EXCERPTED DATA.
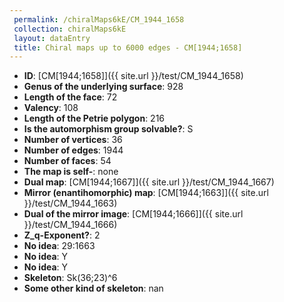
 ```yaml
--- 
 permalink: /chiralMaps6kE/CM_1944_1658 
 collection: chiralMaps6kE
 layout: dataEntry
 title: Chiral maps up to 6000 edges - CM[1944;1658]
---
```


- **ID**: [CM[1944;1658]]({{ site.url }}/test/CM_1944_1658)
- **Genus of the underlying surface**: 928
- **Length of the face**: 72
- **Valency**: 108
- **Length of the Petrie polygon**: 216
- **Is the automorphism group solvable?**: S
- **Number of vertices**: 36
- **Number of edges**: 1944
- **Number of faces**: 54
- **The map is self-**: none
- **Dual map**: [CM[1944;1667]]({{ site.url }}/test/CM_1944_1667)
- **Mirror (enantihomorphic) map**: [CM[1944;1663]]({{ site.url }}/test/CM_1944_1663)
- **Dual of the mirror image**: [CM[1944;1666]]({{ site.url }}/test/CM_1944_1666)
- **Z_q-Exponent?**: 2
- **No idea**:  29:1663
- **No idea**: Y
- **No idea**: Y
- **Skeleton**: Sk(36;23)^6
- **Some other kind of skeleton**: nan
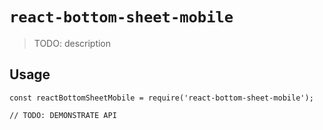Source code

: # `react-bottom-sheet-mobile`

> TODO: description

## Usage

```
const reactBottomSheetMobile = require('react-bottom-sheet-mobile');

// TODO: DEMONSTRATE API
```
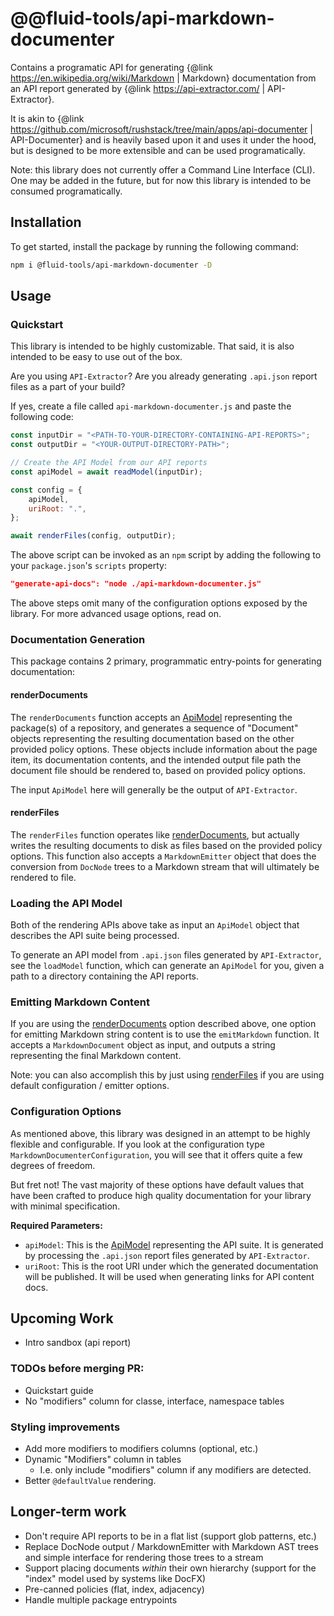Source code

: # @@fluid-tools/api-markdown-documenter

Contains a programatic API for generating {@link https://en.wikipedia.org/wiki/Markdown | Markdown} documentation from an API report generated by {@link https://api-extractor.com/ | API-Extractor}.

It is akin to {@link https://github.com/microsoft/rushstack/tree/main/apps/api-documenter | API-Documenter} and is heavily based upon it and uses it under the hood, but is designed to be more extensible and can be used programatically.

Note: this library does not currently offer a Command Line Interface (CLI).
One may be added in the future, but for now this library is intended to be consumed programatically.

## Installation

To get started, install the package by running the following command:

```bash
npm i @fluid-tools/api-markdown-documenter -D
```

## Usage

### Quickstart

This library is intended to be highly customizable.
That said, it is also intended to be easy to use out of the box.

Are you using `API-Extractor`?
Are you already generating `.api.json` report files as a part of your build?

If yes, create a file called `api-markdown-documenter.js` and paste the following code:

```javascript
const inputDir = "<PATH-TO-YOUR-DIRECTORY-CONTAINING-API-REPORTS>";
const outputDir = "<YOUR-OUTPUT-DIRECTORY-PATH>";

// Create the API Model from our API reports
const apiModel = await readModel(inputDir);

const config = {
    apiModel,
    uriRoot: ".",
};

await renderFiles(config, outputDir);
```

The above script can be invoked as an `npm` script by adding the following to your `package.json`'s `scripts` property:

```json
"generate-api-docs": "node ./api-markdown-documenter.js"
```

The above steps omit many of the configuration options exposed by the library.
For more advanced usage options, read on.

### Documentation Generation

This package contains 2 primary, programmatic entry-points for generating documentation:

#### renderDocuments

The `renderDocuments` function accepts an [ApiModel](https://api.rushstack.io/pages/api-extractor-model.apimodel/) representing the package(s) of a repository, and generates a sequence of "Document" objects representing the resulting documentation based on the other provided policy options.
These objects include information about the page item, its documentation contents, and the intended output file path the document file should be rendered to, based on provided policy options.

The input `ApiModel` here will generally be the output of `API-Extractor`.

#### renderFiles

The `renderFiles` function operates like [renderDocuments](#renderdocuments), but actually writes the resulting documents to disk as files based on the provided policy options.
This function also accepts a `MarkdownEmitter` object that does the conversion from `DocNode` trees to a Markdown stream that will ultimately be rendered to file.

### Loading the API Model

Both of the rendering APIs above take as input an `ApiModel` object that describes the API suite being processed.

To generate an API model from `.api.json` files generated by `API-Extractor`, see the `loadModel` function, which can generate an `ApiModel` for you, given a path to a directory containing the API reports.

### Emitting Markdown Content

If you are using the [renderDocuments](#renderdocuments) option described above, one option for emitting Markdown string content is to use the `emitMarkdown` function.
It accepts a `MarkdownDocument` object as input, and outputs a string representing the final Markdown content.

Note: you can also accomplish this by just using [renderFiles](#renderfiles) if you are using default configuration / emitter options.

### Configuration Options

As mentioned above, this library was designed in an attempt to be highly flexible and configurable.
If you look at the configuration type `MarkdownDocumenterConfiguration`, you will see that it offers quite a few degrees of freedom.

But fret not!
The vast majority of these options have default values that have been crafted to produce high quality documentation for your library with minimal specification.

**Required Parameters:**

-   `apiModel`: This is the [ApiModel](https://api.rushstack.io/pages/api-extractor-model.apimodel/) representing the API suite.
    It is generated by processing the `.api.json` report files generated by `API-Extractor`.
-   `uriRoot`: This is the root URI under which the generated documentation will be published.
    It will be used when generating links for API content docs.

## Upcoming Work

-   Intro sandbox (api report)

### TODOs before merging PR:

-   Quickstart guide
-   No "modifiers" column for classe, interface, namespace tables

### Styling improvements

-   Add more modifiers to modifiers columns (optional, etc.)
-   Dynamic "Modifiers" column in tables
    -   I.e. only include "modifiers" column if any modifiers are detected.
-   Better `@defaultValue` rendering.

## Longer-term work

-   Don't require API reports to be in a flat list (support glob patterns, etc.)
-   Replace DocNode output / MarkdownEmitter with Markdown AST trees and simple interface for rendering those trees to a stream
-   Support placing documents _within_ their own hierarchy (support for the "index" model used by systems like DocFX)
-   Pre-canned policies (flat, index, adjacency)
-   Handle multiple package entrypoints
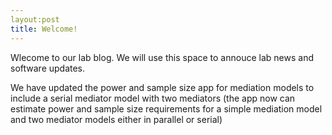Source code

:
 ```yaml
---
layout:post
title: Welcome!
---
```


Wlecome to our lab blog. We will use this space to annouce lab news and software updates.

We have updated the power and sample size app for mediation models to include a serial mediator model with two mediators (the app now can estimate power and sample size requirements for a simple mediation model and two mediator models either in parallel or serial)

PROBLEM DETAILS. Restate the material word for word from its first line through the line containing "One may be added", both included; the pictures do not belong in it.

ANSWER TO THE EXERCISE.
 ```yaml
--- 
 permalink: /chiralMaps6kE/CM_1944_1658 
 collection: chiralMaps6kE
 layout: dataEntry
 title: Chiral maps up to 6000 edges - CM[1944;1658]
---
```


- **ID**: [CM[1944;1658]]({{ site.url }}/test/CM_1944_1658)
- **Genus of the underlying surface**: 928
- **Length of the face**: 72
- **Valency**: 108
- **Length of the Petrie polygon**: 216
- **Is the automorphism group solvable?**: S
- **Number of vertices**: 36
- **Number of edges**: 1944
- **Number of faces**: 54
- **The map is self-**: none
- **Dual map**: [CM[1944;1667]]({{ site.url }}/test/CM_1944_1667)
- **Mirror (enantihomorphic) map**: [CM[1944;1663]]({{ site.url }}/test/CM_1944_1663)
- **Dual of the mirror image**: [CM[1944;1666]]({{ site.url }}/test/CM_1944_1666)
- **Z_q-Exponent?**: 2
- **No idea**:  29:1663
- **No idea**: Y
- **No idea**: Y
- **Skeleton**: Sk(36;23)^6
- **Some other kind of skeleton**: nan
Source code

: # `react-bottom-sheet-mobile`

> TODO: description

## Usage

```
const reactBottomSheetMobile = require('react-bottom-sheet-mobile');

// TODO: DEMONSTRATE API
```
Source code

: # @@fluid-tools/api-markdown-documenter

Contains a programatic API for generating {@link https://en.wikipedia.org/wiki/Markdown | Markdown} documentation from an API report generated by {@link https://api-extractor.com/ | API-Extractor}.

It is akin to {@link https://github.com/microsoft/rushstack/tree/main/apps/api-documenter | API-Documenter} and is heavily based upon it and uses it under the hood, but is designed to be more extensible and can be used programatically.

Note: this library does not currently offer a Command Line Interface (CLI).
One may be added in the future, but for now this library is intended to be consumed programatically.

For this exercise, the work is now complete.